/---

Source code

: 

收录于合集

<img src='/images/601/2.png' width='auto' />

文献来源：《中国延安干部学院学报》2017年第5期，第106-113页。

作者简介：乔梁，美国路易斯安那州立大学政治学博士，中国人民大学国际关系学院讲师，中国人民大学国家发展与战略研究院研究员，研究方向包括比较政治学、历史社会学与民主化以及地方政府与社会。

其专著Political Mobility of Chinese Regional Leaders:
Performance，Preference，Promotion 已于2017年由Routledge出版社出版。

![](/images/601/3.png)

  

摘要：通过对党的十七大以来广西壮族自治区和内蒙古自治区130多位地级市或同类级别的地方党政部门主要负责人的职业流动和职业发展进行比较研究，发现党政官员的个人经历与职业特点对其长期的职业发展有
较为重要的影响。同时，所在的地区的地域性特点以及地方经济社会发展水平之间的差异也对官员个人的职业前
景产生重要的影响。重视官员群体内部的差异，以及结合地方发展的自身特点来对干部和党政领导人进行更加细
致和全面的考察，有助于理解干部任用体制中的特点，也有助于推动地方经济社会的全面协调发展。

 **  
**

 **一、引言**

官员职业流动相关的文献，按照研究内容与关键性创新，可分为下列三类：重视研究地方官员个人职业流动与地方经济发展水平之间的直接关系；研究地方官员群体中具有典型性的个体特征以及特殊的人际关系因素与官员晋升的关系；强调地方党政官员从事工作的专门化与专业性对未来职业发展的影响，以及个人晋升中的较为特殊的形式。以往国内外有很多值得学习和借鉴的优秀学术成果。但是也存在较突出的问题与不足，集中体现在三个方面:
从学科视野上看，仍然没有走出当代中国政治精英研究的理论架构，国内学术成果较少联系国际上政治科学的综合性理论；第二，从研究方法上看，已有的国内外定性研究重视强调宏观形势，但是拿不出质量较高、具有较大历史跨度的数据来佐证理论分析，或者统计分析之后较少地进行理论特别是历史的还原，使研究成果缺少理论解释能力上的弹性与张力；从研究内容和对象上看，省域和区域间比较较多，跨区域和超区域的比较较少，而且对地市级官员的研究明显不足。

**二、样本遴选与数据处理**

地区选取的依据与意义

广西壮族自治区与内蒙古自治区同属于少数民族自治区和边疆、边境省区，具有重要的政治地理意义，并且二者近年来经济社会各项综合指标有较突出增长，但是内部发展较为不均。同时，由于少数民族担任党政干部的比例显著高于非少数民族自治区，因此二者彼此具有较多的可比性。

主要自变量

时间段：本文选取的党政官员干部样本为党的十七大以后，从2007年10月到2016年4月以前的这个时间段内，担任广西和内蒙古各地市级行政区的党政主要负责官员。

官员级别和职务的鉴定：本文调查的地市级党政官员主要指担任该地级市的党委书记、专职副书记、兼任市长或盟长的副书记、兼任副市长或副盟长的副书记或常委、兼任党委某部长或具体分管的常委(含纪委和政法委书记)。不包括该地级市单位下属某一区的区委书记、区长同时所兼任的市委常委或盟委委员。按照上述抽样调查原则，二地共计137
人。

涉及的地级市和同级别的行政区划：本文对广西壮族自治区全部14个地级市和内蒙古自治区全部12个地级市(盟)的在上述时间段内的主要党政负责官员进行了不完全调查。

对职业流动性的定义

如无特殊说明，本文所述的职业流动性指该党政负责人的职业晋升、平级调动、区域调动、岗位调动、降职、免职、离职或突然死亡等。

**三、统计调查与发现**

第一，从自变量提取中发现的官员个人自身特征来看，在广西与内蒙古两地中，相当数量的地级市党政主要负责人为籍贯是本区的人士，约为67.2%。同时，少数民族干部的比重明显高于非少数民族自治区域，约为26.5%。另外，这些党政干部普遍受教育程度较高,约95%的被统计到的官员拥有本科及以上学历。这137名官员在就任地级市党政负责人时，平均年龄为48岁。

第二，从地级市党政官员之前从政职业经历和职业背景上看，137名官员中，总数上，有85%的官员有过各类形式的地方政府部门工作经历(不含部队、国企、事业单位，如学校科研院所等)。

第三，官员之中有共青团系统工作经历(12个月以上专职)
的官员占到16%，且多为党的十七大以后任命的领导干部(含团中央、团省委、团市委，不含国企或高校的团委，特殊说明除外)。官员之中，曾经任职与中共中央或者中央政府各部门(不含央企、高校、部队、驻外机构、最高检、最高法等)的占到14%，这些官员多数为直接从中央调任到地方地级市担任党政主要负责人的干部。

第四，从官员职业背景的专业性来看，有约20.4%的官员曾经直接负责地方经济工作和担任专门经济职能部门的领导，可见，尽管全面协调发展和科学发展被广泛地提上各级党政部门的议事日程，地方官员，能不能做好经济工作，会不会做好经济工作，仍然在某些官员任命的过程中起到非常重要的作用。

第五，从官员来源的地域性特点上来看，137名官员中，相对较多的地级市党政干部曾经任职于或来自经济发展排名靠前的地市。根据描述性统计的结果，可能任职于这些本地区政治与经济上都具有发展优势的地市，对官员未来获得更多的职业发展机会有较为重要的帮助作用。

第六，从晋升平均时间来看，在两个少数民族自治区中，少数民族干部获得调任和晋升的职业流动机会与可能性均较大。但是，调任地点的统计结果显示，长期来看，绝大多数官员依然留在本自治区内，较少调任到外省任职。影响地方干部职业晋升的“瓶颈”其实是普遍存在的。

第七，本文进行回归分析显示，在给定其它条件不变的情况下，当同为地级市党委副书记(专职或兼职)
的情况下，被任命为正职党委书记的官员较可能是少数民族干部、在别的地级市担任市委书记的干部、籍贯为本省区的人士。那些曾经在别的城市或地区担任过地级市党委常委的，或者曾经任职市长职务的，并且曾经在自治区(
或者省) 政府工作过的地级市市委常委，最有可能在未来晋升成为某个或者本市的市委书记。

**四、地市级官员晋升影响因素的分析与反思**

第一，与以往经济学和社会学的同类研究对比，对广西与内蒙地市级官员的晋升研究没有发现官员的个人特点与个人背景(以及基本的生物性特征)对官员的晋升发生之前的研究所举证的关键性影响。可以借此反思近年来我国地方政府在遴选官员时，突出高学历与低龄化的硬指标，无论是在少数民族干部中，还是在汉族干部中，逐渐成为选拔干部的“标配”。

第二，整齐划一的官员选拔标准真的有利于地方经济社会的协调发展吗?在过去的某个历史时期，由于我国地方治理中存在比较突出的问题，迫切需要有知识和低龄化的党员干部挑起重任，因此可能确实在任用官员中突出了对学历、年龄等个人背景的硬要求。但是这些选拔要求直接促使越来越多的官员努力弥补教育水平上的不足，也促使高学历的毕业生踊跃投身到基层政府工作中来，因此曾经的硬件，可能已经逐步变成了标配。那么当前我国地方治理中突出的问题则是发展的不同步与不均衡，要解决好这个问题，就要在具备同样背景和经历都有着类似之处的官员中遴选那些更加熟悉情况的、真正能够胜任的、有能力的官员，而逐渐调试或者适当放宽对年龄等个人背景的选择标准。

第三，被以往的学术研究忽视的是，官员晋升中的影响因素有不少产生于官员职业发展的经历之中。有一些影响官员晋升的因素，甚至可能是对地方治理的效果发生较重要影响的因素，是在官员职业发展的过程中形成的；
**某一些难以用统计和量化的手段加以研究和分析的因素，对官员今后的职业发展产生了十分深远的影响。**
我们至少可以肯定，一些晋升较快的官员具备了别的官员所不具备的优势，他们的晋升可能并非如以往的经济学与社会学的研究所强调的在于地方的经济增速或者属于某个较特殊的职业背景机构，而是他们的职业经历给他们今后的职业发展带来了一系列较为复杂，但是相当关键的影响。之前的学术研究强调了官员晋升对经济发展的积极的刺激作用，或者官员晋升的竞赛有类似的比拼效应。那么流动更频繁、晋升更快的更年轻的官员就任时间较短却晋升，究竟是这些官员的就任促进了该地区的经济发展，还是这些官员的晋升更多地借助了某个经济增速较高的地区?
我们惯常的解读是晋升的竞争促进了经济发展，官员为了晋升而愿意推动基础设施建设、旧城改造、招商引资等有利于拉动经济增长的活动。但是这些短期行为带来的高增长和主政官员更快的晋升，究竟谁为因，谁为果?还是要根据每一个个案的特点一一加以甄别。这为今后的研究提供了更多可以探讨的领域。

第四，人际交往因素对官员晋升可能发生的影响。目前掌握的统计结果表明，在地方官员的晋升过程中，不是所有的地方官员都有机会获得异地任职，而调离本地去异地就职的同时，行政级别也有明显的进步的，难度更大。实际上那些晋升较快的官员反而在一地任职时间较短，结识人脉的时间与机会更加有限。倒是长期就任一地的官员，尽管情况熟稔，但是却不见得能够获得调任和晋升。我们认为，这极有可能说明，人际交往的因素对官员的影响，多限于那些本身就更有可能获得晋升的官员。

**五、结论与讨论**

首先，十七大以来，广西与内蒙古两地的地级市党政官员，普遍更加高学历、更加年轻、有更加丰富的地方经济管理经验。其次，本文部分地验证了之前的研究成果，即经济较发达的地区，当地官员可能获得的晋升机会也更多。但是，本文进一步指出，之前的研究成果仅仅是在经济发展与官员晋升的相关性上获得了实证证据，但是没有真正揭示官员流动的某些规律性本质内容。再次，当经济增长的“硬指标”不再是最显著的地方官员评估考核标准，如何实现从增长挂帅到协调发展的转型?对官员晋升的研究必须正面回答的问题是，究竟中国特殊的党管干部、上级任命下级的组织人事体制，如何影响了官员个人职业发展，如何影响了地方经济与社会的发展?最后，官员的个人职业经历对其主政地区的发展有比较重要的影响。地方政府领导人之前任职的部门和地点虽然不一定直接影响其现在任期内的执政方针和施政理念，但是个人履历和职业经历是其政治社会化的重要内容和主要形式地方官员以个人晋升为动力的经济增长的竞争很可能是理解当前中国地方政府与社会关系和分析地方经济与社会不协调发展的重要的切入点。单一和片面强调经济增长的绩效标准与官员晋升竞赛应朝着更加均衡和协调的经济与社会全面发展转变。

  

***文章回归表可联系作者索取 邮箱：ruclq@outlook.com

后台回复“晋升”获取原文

\---

Every line above that contains the word "images" should be reported.

#### Output
<img src='/images/601/2.png' width='auto' />
![](/images/601/3.png)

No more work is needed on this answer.